El nacimiento de la ciencia moderna
y la progresiva separación de las diferentes disciplinas científicas del que
otrora fuera el tronco común del saber no ha hecho que la filosofía haya
abandonado su preocupación por el problema de la verdad; antes al contrario,
buena parte de los desarrollos filosóficos más importantes del siglo XX
tuvieron lugar en el ámbito de la epistemología en general y de la filosofía de
la ciencia en particular. ¿Existe la verdad?, ¿puede el ser humano alcanzar la
verdad?, ¿cuál es el criterio para distinguir lo verdadero de lo falso? son
preguntas con un cariz indiscutiblemente filosófico que nos siguen preocupando
hoy en día y a las que, como suele ocurrir en filosofía, no podemos dar una
respuesta concluyente, definitiva. Mas del hecho de que existan preguntas que
no podamos responder no se sigue, ni mucho menos, que no nos las debamos seguir
planteando, que hayamos de renunciar a la reflexión racional sobre ellas. Más
aún en estos tiempos de posverdad y fake
news.
En efecto, vivimos bajo la amenaza
de la posverdad y a su expansión ha contribuido no poco el desarrollo de las
nuevas tecnologías en general y de las redes sociales en particular. Y para
combatirla, qué duda cabe, la formación filosófica resulta más que conveniente,
resulta indispensable.
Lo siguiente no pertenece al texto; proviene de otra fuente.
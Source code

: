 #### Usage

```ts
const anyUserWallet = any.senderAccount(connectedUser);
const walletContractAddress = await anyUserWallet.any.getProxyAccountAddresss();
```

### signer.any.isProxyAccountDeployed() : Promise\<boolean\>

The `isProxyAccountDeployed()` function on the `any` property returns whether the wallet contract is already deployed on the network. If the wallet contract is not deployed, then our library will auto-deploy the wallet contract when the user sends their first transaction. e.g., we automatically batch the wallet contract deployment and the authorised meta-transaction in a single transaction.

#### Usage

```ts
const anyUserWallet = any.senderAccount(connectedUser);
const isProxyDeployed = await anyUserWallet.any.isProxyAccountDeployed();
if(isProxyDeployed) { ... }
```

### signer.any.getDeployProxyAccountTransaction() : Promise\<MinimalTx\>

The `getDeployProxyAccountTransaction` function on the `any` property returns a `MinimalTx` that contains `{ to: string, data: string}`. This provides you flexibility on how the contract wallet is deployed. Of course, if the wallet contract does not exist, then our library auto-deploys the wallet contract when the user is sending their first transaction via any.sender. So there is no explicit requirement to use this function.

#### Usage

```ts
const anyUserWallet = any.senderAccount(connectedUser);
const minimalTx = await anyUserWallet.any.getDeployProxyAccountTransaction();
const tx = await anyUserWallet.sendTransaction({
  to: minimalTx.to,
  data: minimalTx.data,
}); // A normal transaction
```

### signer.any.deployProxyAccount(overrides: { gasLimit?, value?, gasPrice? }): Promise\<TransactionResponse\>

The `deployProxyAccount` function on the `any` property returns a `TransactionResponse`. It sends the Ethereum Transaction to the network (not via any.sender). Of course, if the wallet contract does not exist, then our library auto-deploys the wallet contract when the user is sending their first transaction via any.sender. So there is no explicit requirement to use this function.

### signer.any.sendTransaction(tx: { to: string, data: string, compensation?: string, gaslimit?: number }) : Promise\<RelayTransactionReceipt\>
Pues aunque la filosofía no disponga de recetas mágicas
(más bien consiste en la lucha de la razón contra la magia) para que podamos
distinguir lo verdadero de lo falso, aunque la filosofía nos muestre cuán
difícil es vislumbrar la verdad como prueban los diferentes criterios
epistemológicos que a lo largo de la historia de la filosofía han sido
propuestos, no cabe duda de que la filosofía dota al individuo de herramientas
para afrontar críticamente el incesante flujo de información al que se ve
continuamente expuesto. De ahí que, entre otras razones, el presumible retorno
de la filosofía a las aulas, si finalmente se produce, de la mano de la nueva
ley de educación sea algo que todos, y no solo los filósofos, debamos celebrar.